In the merging of spirituality and technoculture, Williams and Uzeyman find some fascinating contradictions: to the citizens of Digitaria, technology is part of a root cause of their oppression but also a resource through which to find solidarity and organization. The film’s spirituality lifts from traditional African stories about the stars and connection to the natural world, but congregation is found through digital interfacing. One character reflects on being born from binary stars but rejects gender binaries on their journey of self-discovery. Another wonders if they’re really capable of destroying anything, even the colonialist systems that brought them low; all they can do is use recycled and reclaimed technology to try and make something better, something free from essentialist ideals.

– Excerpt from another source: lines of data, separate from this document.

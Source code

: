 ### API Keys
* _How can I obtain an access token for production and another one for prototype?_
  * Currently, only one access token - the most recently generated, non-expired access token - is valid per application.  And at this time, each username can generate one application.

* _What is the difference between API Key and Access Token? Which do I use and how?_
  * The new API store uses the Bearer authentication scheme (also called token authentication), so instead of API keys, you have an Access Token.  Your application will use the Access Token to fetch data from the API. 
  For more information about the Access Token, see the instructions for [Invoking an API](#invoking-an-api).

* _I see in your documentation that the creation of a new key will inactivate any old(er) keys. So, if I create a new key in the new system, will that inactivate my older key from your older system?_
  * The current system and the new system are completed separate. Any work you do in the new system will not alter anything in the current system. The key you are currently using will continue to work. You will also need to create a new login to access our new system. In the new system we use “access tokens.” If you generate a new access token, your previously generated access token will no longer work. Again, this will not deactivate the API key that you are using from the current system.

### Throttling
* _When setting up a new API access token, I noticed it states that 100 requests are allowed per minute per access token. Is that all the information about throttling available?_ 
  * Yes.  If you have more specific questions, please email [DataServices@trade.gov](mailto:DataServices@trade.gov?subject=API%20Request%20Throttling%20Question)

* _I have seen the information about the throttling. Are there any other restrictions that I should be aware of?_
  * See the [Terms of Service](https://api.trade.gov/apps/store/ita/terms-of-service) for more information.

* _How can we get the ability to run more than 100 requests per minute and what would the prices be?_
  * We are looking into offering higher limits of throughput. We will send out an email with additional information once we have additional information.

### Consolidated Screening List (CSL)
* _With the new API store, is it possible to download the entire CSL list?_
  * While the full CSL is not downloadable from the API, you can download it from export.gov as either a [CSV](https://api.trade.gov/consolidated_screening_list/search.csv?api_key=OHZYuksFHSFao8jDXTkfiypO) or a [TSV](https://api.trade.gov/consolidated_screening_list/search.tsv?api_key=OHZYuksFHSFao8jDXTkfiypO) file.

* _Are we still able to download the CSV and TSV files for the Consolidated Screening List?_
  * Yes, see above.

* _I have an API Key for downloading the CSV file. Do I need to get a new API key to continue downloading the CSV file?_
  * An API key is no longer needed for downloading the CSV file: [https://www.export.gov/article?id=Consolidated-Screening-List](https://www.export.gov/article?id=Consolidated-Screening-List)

The film’s ideas on the lingering effects of colonialism are tied to the racist, essentialist belief that one race had a better understanding of how to use the land than the people who lived there —and this connects to the filmmakers’ ideas about the rigid and phrenological belief in the body’s unchangeability, another colonized space. Businesses monopolize African resources as police monopolize violence to suppress dissent, and fundamentalists control or attempt to control self-expression and gender identity. To Neptune Frost, these are all part of the same web, interconnected by neocolonial interests.
In considering Neptune Frost’s speculative imaginings. the mind is also drawn to Sun Ra’s Space Is the Place. Where that film, directed by John Coney, is steeped in urbanite anxiety and sees the future on a faraway planet (and the chance for African Americans to colonize their own uninhabited space), Neptune Frost dreams instead of African reclamation. In one way or another, both are about the intergenerational wound left on those whose land has been stolen away. Much of contemporary Afrofuturism—in the popular consciousness at least—is conceptualized by African American artists, whether that’s Janelle Monáe or Sun Ra or the more commercial Black Panther and its forthcoming sequel. Neptune Frost feels like a peek into another world, one where African voices are held aloft over the noise of Western discourse and given equal weight. With its intentional clashing of music and information overload, Neptune Frost is messy and often feels held together with repurposed wire, but its idiosyncrasies and impassioned confrontation more than make up for the moments when its big ideas get tangled in its own web.